The advent of more powerful compute systems has increased the capacity to generate data at a fantastic rate. To solve associated issues of data management, a combination of grid technology and other storage components are currently being deployed. Many solutions have been designed to address these petabyte-scale data management problems, including new software, NAS/NFS products and parallel storage solutions from IBM, Panasas and others. This involves handling and storing very large data sets accessed simultaneously by thousands of compute clients.
Extreme single projects such as the Linear Hadron Collider (LHC) at CERN are producing 15 petabytes of data each year. Raw data are distributed to Tier-0 data centres and then, after an order of magnitude reduction, are passed on to Tier-1 data centres and so on. This activity involves 130 computer centres of which 12 are very large.
In HPC there is a strong demand for parallel storage from users in the fields of computational physics, CFD, crash analysis, climate modelling, oceanography, seismic processing and interpretation, bioinformatics, cosmology, computational chemistry and materials sciences. The parallel storage requirement is being driven by the growing size of data sets, more complex analysis, the requirement to run more jobs, simulations with more iterations and the fact that the HPC solutions (Linux clusters) are using multicore processors and more nodes. Inherently the systems and applications are becoming more parallel, hence the requirement for parallel I/O increases.
Before we concentrate on HPC storage needs, let’s briefly review the disk storage market trends.
The disk storage market is expanding rapidly. By 2008 the HPC storage market will be well over $4 billion, according to IDC. The spread of broadband creates huge volumes of data, increasing data exchange in commercial transactions, email, images, video and music. Since interactions are global, this is happening 24 hours a day, 7 days a week. This data growth and non-stop operations put storage and data protection at the heart of this business, requiring high-speed processing for large data sets and high-speed backup for protection. Tape is insufficient for this purpose.

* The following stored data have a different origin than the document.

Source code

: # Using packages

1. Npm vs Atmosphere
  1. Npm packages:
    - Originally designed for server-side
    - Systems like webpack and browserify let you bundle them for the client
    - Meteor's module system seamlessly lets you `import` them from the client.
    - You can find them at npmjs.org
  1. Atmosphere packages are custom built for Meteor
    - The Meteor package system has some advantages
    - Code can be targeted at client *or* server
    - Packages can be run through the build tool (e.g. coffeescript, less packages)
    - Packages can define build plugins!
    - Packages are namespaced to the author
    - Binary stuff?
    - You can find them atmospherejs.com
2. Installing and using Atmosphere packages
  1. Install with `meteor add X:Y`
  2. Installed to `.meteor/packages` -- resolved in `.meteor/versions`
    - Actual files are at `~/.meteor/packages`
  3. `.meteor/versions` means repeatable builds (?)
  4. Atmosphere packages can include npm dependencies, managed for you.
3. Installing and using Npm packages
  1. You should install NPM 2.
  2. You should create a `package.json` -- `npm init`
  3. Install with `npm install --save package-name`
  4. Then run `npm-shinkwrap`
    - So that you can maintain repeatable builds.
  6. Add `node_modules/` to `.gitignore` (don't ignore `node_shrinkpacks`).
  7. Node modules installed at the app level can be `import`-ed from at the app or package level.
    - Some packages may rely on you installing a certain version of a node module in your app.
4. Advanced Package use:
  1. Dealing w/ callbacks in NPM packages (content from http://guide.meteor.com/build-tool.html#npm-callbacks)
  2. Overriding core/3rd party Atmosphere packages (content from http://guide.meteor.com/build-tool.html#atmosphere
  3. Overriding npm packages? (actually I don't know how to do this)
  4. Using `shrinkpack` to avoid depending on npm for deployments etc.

High-end NAS storage systems are likely to be using 10 Gbps TCP/IP (soon to be using 20 Gbps) and could have over 150 TBs in a single rack. It is often connected to SAN with a fibre cable and expandable into a cluster.
To deliver a “best-in-class” solution, the compute server and data handling are decoupled. They are highly complementary, but need to be scaled together for balance to handle several petabytes of active data. Although data patterns vary, the system needs to be designed from the ground up for multiple petabyte capability and several millions, or even billions, of files. It is therefore imperative that the data handling systems scale and the network bandwidth does not become a bottleneck.
In the rich digital content environment of today, the limitations of traditional NAS/SAN storage — scalability, performance bottlenecks and cost — are driving the industry to find new solutions. The response from the industry was the clustered storage evolution. Vendors claim that clustered NFS storage provides customers with enormous benefits in this digital content environment. The benefits include massive scalability, 100X larger file system, unmatched performance, 20X higher total throughput and industry-leading reliability. They also claim it is as easy to manage a 10-petabyte file system as a 1-terabyte file system. Clustered NFS solutions are fine for most large Web sites, but they simply don’t handle the kind of large files typical of most HPC applications very well.
A typical cluster computing architecture consists of a software stack of applications and middleware, tens or thousands of processors/clients, a high speed interconnect using, say, 10GigE, InfiniBand, Myrinet or Quadrics, thousands of direct network connections and hundreds of connections to physical storage.
Storage clusters, similar to compute clusters, transparently aggregate a large amount of independent storage nodes in order to appear as a single-entity. They typically use the same network technology as the compute cluster (InfiniBand or 10GigE), processing power (CPU, multicore, SMP), large amounts of globally coherent cache, and disk drives (up to 1 TB each).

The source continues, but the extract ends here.